Ivan McFarlin

Personal information
- Born: April 26, 1982 (age 43) Missouri City, Texas, U.S.
- Listed height: 6 ft 8 in (2.03 m)
- Listed weight: 231 lb (105 kg)

Career information
- High school: Willowridge (Houston, Texas)
- College: Oklahoma State (2001–2005)
- NBA draft: 2005: undrafted
- Playing career: 2005–2013
- Position: Power forward
- Number: 31

Career history
- 2005–2006: JSF Nanterre
- 2006: Philadelphia 76ers
- 2007: Beşiktaş
- 2007–2008: TED Ankara Kolejliler
- 2008–2009: BBC Nyon
- 2009: SKK Kotwica Kołobrzeg
- 2010: Hapoel Lev HaSharon
- 2010–2011: Bendigo Braves
- 2011–2012: Link Tochigi Brex
- 2012–2013: Amistad de Chuquisaca
- 2013: Bendigo Braves
- Stats at NBA.com
- Stats at Basketball Reference

= Ivan McFarlin =

American basketball player

Ivan McFarlin (born April 26, 1982) is an American former professional basketball player.

==Basketball career==
McFarlin attended Willowridge High School in Houston, Texas, where he led his team to win the state championship in his senior year, as he averaged 15.9 points, 14.9 rebounds, 3.5 blocks and 3.2 steals. McFarlin played college basketball at Oklahoma State University, and helped the Cowboys to a Final Four appearance in 2004, where the team lost to Georgia Tech on a late-game basket.

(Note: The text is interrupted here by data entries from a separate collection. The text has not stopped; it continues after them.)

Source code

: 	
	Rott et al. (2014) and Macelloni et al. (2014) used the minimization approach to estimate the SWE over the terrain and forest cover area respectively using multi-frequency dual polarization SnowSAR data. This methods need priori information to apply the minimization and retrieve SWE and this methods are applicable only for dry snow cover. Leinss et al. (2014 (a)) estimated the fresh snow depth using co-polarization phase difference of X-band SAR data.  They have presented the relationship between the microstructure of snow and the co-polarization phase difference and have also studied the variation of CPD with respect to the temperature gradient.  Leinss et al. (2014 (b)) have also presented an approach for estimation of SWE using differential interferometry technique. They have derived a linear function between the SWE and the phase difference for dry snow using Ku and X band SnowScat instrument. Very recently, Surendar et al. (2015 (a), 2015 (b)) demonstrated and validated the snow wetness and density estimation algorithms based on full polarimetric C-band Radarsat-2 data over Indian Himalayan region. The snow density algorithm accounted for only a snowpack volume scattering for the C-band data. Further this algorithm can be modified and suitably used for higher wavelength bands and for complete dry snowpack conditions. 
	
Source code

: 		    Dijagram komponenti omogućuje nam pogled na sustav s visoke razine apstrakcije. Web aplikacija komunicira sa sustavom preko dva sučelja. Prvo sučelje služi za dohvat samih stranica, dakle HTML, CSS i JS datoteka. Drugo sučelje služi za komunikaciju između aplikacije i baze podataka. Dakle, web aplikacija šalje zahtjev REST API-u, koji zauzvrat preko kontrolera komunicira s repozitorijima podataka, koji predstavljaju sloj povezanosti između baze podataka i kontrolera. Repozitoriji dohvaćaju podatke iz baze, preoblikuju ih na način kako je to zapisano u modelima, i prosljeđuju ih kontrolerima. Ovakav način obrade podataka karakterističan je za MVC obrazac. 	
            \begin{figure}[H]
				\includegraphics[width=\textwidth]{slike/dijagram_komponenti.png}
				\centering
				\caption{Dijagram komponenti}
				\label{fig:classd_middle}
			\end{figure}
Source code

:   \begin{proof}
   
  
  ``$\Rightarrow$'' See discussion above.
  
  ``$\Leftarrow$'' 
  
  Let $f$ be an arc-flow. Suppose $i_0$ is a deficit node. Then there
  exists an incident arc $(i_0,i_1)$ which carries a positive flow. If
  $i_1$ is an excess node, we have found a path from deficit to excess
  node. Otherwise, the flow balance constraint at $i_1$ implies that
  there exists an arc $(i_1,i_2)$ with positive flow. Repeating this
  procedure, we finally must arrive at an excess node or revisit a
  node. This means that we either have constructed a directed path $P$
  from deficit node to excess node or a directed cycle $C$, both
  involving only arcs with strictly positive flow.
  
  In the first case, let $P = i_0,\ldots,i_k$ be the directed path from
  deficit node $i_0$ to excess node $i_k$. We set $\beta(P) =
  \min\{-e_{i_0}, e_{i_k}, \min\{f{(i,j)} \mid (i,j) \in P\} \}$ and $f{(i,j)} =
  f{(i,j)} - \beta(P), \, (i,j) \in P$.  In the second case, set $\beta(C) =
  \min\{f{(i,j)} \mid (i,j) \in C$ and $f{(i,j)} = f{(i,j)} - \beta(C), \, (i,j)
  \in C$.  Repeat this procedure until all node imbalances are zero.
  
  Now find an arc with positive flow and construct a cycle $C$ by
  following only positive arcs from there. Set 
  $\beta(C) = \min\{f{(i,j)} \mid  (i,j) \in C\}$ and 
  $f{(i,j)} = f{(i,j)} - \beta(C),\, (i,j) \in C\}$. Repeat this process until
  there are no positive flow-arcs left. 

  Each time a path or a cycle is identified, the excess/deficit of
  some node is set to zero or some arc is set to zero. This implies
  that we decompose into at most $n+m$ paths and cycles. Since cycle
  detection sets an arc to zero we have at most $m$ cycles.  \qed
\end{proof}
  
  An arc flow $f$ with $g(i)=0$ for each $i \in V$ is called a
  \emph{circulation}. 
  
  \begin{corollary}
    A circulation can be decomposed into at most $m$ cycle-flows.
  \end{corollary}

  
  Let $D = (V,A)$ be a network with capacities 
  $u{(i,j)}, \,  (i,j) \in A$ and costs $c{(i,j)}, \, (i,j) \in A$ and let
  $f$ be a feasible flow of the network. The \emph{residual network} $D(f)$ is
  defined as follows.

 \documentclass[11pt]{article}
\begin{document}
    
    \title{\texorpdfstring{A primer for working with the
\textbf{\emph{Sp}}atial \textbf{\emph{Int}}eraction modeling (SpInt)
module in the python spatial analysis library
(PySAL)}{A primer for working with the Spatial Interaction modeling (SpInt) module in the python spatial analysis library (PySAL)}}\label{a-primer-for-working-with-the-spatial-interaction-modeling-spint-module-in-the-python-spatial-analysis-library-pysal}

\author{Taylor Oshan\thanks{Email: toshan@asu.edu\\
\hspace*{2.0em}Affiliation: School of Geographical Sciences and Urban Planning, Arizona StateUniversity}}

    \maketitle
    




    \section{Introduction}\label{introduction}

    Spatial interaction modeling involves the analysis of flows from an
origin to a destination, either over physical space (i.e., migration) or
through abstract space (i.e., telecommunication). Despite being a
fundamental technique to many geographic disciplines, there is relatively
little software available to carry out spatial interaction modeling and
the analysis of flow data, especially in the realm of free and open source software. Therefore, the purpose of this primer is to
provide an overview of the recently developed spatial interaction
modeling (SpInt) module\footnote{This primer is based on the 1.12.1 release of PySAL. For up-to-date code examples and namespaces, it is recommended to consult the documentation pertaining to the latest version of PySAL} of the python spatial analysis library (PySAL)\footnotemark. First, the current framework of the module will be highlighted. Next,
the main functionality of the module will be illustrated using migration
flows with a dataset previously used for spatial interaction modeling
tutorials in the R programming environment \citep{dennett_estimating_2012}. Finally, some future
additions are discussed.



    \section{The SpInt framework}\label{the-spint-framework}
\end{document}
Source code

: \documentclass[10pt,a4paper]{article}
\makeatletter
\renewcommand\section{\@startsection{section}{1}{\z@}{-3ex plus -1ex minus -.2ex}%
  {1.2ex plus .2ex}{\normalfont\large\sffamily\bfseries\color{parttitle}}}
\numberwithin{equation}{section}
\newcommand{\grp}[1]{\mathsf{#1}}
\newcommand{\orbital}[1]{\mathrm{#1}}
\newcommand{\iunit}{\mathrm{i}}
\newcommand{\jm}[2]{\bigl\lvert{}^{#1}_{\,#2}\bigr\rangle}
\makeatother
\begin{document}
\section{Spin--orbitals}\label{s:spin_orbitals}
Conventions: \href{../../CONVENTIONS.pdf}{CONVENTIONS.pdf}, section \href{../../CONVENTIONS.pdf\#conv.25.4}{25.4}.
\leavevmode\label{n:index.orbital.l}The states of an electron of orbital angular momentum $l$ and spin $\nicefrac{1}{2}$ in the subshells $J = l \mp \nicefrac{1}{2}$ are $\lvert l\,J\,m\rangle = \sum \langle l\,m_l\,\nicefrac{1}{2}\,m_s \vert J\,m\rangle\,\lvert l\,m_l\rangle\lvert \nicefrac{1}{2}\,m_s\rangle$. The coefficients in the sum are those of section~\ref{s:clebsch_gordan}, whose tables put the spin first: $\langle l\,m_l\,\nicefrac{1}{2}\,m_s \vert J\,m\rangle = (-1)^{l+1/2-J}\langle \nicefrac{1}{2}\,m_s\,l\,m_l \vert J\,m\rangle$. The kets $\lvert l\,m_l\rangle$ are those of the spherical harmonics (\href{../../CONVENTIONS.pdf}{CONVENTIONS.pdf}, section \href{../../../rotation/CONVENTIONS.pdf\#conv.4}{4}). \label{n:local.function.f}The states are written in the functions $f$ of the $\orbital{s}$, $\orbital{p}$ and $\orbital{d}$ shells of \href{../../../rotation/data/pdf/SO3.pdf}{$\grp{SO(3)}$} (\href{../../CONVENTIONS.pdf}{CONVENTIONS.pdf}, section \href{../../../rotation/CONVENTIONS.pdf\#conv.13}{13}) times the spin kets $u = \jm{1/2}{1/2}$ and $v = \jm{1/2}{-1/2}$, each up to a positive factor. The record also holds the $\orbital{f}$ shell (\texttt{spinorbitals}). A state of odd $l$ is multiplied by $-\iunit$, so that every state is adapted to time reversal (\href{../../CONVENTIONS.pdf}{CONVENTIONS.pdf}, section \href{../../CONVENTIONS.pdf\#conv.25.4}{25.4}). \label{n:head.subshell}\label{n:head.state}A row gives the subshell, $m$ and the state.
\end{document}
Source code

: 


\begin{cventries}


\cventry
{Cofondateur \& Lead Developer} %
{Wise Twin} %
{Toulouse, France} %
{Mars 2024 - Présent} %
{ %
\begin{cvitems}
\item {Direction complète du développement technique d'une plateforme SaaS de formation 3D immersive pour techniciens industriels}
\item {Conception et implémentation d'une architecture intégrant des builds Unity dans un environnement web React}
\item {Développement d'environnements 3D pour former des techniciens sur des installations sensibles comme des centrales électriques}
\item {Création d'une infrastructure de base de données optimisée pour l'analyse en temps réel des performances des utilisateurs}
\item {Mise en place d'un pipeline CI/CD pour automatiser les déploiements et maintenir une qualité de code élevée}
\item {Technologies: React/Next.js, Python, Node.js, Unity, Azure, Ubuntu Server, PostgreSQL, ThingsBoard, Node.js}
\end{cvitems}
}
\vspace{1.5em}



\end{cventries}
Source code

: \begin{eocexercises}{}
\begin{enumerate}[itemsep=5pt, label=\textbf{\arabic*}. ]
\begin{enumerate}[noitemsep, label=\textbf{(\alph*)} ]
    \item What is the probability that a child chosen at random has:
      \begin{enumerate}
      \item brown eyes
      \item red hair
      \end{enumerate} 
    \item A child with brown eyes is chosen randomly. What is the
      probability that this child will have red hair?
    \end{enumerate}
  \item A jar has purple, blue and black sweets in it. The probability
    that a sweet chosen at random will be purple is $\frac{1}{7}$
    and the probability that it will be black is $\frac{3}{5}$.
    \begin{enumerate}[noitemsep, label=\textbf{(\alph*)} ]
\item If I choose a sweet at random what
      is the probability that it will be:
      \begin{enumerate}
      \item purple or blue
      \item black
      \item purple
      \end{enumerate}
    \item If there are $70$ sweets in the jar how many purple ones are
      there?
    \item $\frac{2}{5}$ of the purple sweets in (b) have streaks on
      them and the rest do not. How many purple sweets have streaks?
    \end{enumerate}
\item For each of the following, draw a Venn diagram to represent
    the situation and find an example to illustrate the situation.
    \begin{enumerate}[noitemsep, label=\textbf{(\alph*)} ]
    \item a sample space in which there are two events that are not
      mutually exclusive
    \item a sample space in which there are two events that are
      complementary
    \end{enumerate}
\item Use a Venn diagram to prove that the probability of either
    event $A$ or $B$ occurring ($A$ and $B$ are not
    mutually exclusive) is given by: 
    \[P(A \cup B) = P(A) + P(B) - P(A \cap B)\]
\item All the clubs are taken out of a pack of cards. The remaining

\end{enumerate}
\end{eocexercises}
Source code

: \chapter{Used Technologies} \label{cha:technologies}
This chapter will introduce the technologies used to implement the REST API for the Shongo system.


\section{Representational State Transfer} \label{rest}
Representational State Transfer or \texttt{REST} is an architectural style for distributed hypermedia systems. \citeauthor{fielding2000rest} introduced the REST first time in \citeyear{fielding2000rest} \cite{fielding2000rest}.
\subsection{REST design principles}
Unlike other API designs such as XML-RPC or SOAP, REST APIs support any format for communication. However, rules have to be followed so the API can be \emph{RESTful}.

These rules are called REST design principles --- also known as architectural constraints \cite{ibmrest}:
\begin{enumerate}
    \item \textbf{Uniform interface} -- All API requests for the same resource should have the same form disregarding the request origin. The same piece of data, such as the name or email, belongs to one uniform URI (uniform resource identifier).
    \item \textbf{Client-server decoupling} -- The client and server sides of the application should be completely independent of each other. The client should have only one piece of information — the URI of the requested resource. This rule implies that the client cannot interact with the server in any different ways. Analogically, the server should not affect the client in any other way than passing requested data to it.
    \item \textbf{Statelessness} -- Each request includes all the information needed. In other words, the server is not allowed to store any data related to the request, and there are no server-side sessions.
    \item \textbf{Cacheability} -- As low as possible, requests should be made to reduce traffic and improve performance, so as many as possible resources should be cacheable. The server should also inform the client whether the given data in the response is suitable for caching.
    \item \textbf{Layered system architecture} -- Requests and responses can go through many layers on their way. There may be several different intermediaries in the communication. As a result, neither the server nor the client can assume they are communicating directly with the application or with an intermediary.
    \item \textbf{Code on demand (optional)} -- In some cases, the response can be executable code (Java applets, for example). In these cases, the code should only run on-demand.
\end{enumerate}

He is one of four Oklahoma State players to have over 1,000 points, 700 rebounds, and 100 blocks, the other three being Byron Houston, Leroy Combs and Bryant Reeves.

In the 2006-07 NBA season, McFarlin was a member of the Philadelphia 76ers, but was traded on December 19, 2006, along with NBA superstar Allen Iverson for two draft picks, Andre Miller and Joe Smith. He was immediately waived.

McFarlin later played in Poland with SKK Kotwica Kolobrzeg. In 2010, he played for the Bendigo Braves of the South East Australian Basketball League. He made the league's all star team and led the league in rebounds and rebounds per game.

Prior to the 2010/2011 season, he signed with Hapoel Lev HaSharon of the Israeli Liga Leumit.

In 2011 Ivan returned to the Bendigo Braves.

After spending 2012 playing in China, the Bendigo Braves announced that Ivan would be returning to play a third season with the Braves in 2013.

==Personal life==
McFarlin is the son of Delphine and Tyrone Powell McFarlin, of Missouri City, Texas.
He currently lives in Stillwater, Oklahoma, the town of his college alma mater, Oklahoma State University, and assists the Oklahoma State basketball program. McFarlin also works part-time elsewhere. On May 22, 2019, McFarlin was named the head coach of the Ponca City Boys High School basketball team in Oklahoma. In 2023 McFarlin was named the head coach of the Agra High school and Middle School basketball team.